Moskau/Kiew (EZ) | 13. März 2015 | Nach dem Tod von Russlands Präsidenten Wladimir Putin scheint sich eine Entspannung zwischen der Ukraine und Russland anzubahnen. Petro Poroschenko hat dem russischen Volk sein Beileid ausgesprochen und den Kreml zu Gesprächen eingeladen.Poroschenko betont allerdings, dass die Souveränität der Ukraine kein Bestandteil weiterer Verhandlungen sein wird. Nach dem „schweren Schicksalsschlag“ – so der ukrainische Präsident wörtlich – den Russland erleiden musste, müssten sich beide Seite aber erst neu sortieren und vor allem muss der neue russische Präsident vereidigt werden.

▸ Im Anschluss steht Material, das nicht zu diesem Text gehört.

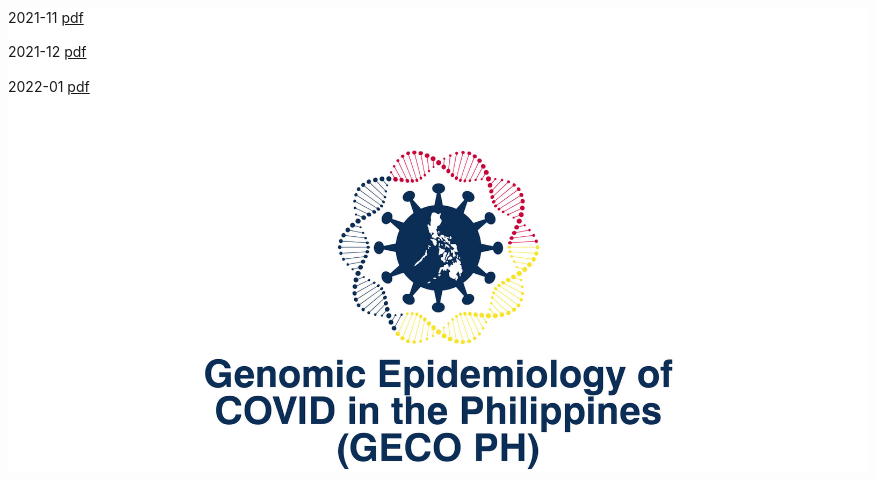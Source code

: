 2021-11 [pdf](https://github.com/GECO-PH/GECO-covid/blob/main/report/2021-November.pdf)

2021-12 [pdf](https://github.com/GECO-PH/GECO-covid/blob/main/report/2021-December.pdf)

2022-01 [pdf](https://github.com/GECO-PH/GECO-covid/blob/main/report/2022-January.pdf)

$~$


<img src="logo.jpg" width="550" style="display: block; margin: auto;" />
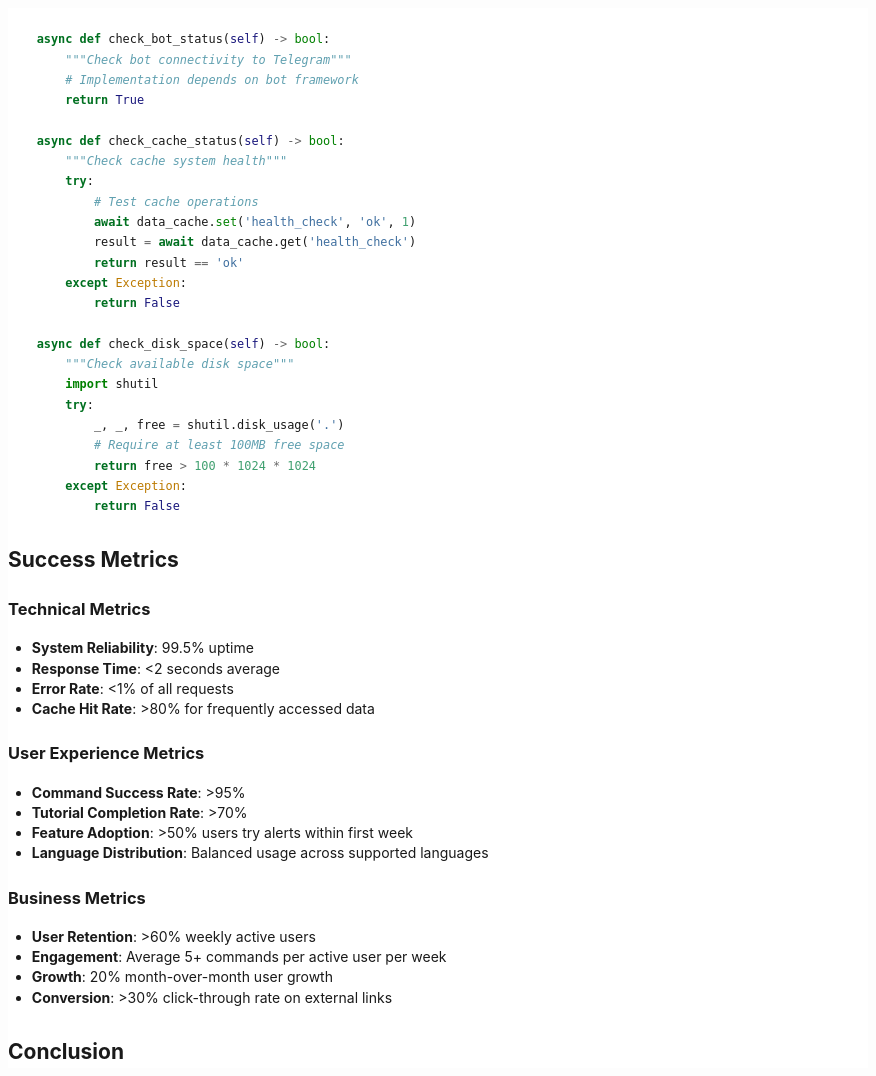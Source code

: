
 ```python
    
    async def check_bot_status(self) -> bool:
        """Check bot connectivity to Telegram"""
        # Implementation depends on bot framework
        return True
    
    async def check_cache_status(self) -> bool:
        """Check cache system health"""
        try:
            # Test cache operations
            await data_cache.set('health_check', 'ok', 1)
            result = await data_cache.get('health_check')
            return result == 'ok'
        except Exception:
            return False
    
    async def check_disk_space(self) -> bool:
        """Check available disk space"""
        import shutil
        try:
            _, _, free = shutil.disk_usage('.')
            # Require at least 100MB free space
            return free > 100 * 1024 * 1024
        except Exception:
            return False
```

## Success Metrics

### Technical Metrics
- **System Reliability**: 99.5% uptime
- **Response Time**: <2 seconds average
- **Error Rate**: <1% of all requests
- **Cache Hit Rate**: >80% for frequently accessed data

### User Experience Metrics
- **Command Success Rate**: >95%
- **Tutorial Completion Rate**: >70%
- **Feature Adoption**: >50% users try alerts within first week
- **Language Distribution**: Balanced usage across supported languages

### Business Metrics
- **User Retention**: >60% weekly active users
- **Engagement**: Average 5+ commands per active user per week
- **Growth**: 20% month-over-month user growth
- **Conversion**: >30% click-through rate on external links

## Conclusion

Russland, so ein Sprecher des Kreml, werde nach einer einwöchigen Staatstrauer zum Alltag zurückkehren. In diesem Moment aber gelten die Gedanken und Gebete dem jüngst Verstorbenen.



Weltweit deutet sich eine Entspannung der Lage an. Aus der EU und den USA kommen versöhnliche Worte, die Putin ehren. Damit, so Beobachter, solle wahrscheinlich ein neuer Weg der Diplomatie eingeleitet werden. Westliche Regierungen waren auf diesen Fall vorbereitet und holen nun entsprechende Pläne aus ihren Schubladen.

Die Separatisten in der Ostukraine haben derweil mitgeteilt, dass sie zunächst etwaige Kampfhandlungen pausieren lassen werden. Auch sie haben aber signalisiert, wieder an den Verhandlungstisch zurückzukehren.

Putin hinterlässt offenbar mehrere Frauen und Kinder.